Her melting eyes sought the deck, and the long lashes drooped in a tender shadow of beauty upon the faint golden tinge of her cheeks.

‘La, now, to think of it!’ cried Mrs. Hudson. ‘Well, those who go down into the sea, as the saying is, do certainly see some wonderful things.’

Here Mr. Colledge, who did not know, I suppose, that I was conversing with these ladies, came up to me and said: ‘By the way, Dugdale, what was that joke of yours about the lion’s skin this morning? Miss Temple says it was meant for a joke; but hang me if I can see any point in it.’

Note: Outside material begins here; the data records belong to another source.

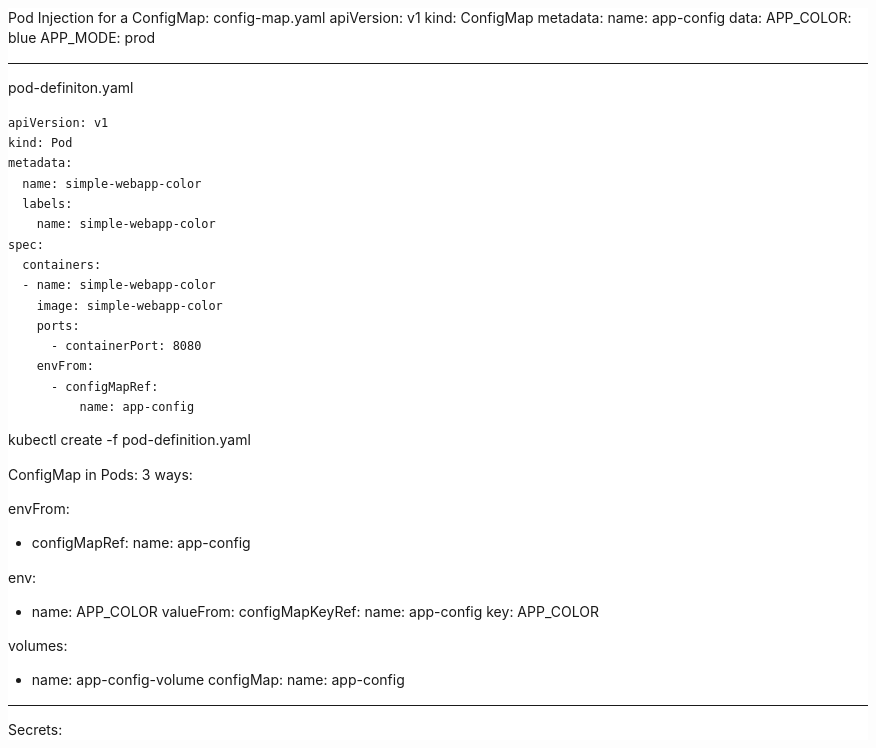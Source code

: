 Pod Injection for a ConfigMap:
config-map.yaml
apiVersion: v1
kind: ConfigMap
metadata:
  name: app-config
data:
  APP_COLOR: blue
  APP_MODE: prod


------------------
pod-definiton.yaml
```
apiVersion: v1
kind: Pod
metadata:
  name: simple-webapp-color
  labels:
    name: simple-webapp-color
spec:
  containers:
  - name: simple-webapp-color
    image: simple-webapp-color
    ports:
      - containerPort: 8080
    envFrom:
      - configMapRef:
          name: app-config
```
kubectl create -f pod-definition.yaml

ConfigMap in Pods:
3 ways:

envFrom:
  - configMapRef:
      name: app-config

env:
  - name: APP_COLOR
    valueFrom:
      configMapKeyRef:
        name: app-config
        key: APP_COLOR


volumes:
- name: app-config-volume
  configMap:
    name: app-config

--------------------------

Secrets:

‘What did I say?’ I asked.

He repeated the remark.

‘Oh, yes; the young lady is right,’ said I, sending a look at her as she stood near the wheel by her aunt’s side--the pair of them well away from the rest of us--gazing through a pair of delicate little opera glasses at the Yankee; ‘it was a joke. What a capital memory you have. But as to point, it had none, and the joke, my dear fellow, lies in that.’

‘Well,’ said he, ‘it makes a man feel like an ass to miss a good thing when a lady is standing by who can see it clearly enough to laugh at it afterwards.’

‘Yes,’ I exclaimed; ‘very true indeed. What a fine picture that ship makes, eh? There goes her answering pennant! Let them say what they will of Jonathan, he has a trick high above the art of John Bull in shipbuilding.’

I watched his handsome face as he peered at her. He turned to me and said: ‘D’ye know, there’s a doocid lot of humour in the idea of the point of a joke lying in its having no point;’ and with that he went over to Miss Temple, whose haughty face softened into a smile to his approach; and there for some time the three of them stood, he ogling the American (that was slowly slipping into toy-like dimensions upon our quarter) through the girl’s binocular; whilst she talked with him, as I could tell by the movement of her lips, Mrs. Radcliffe meanwhile looking on with fidgety motions of her head, and frequent glances at her niece, the nervous interrogative slightly troubled character of which was as suggestive to me as to how it stood between them, as if she had come to my side and whipped out that she was really afraid that Louise’s character would make the charge of her a worry and a perplexity.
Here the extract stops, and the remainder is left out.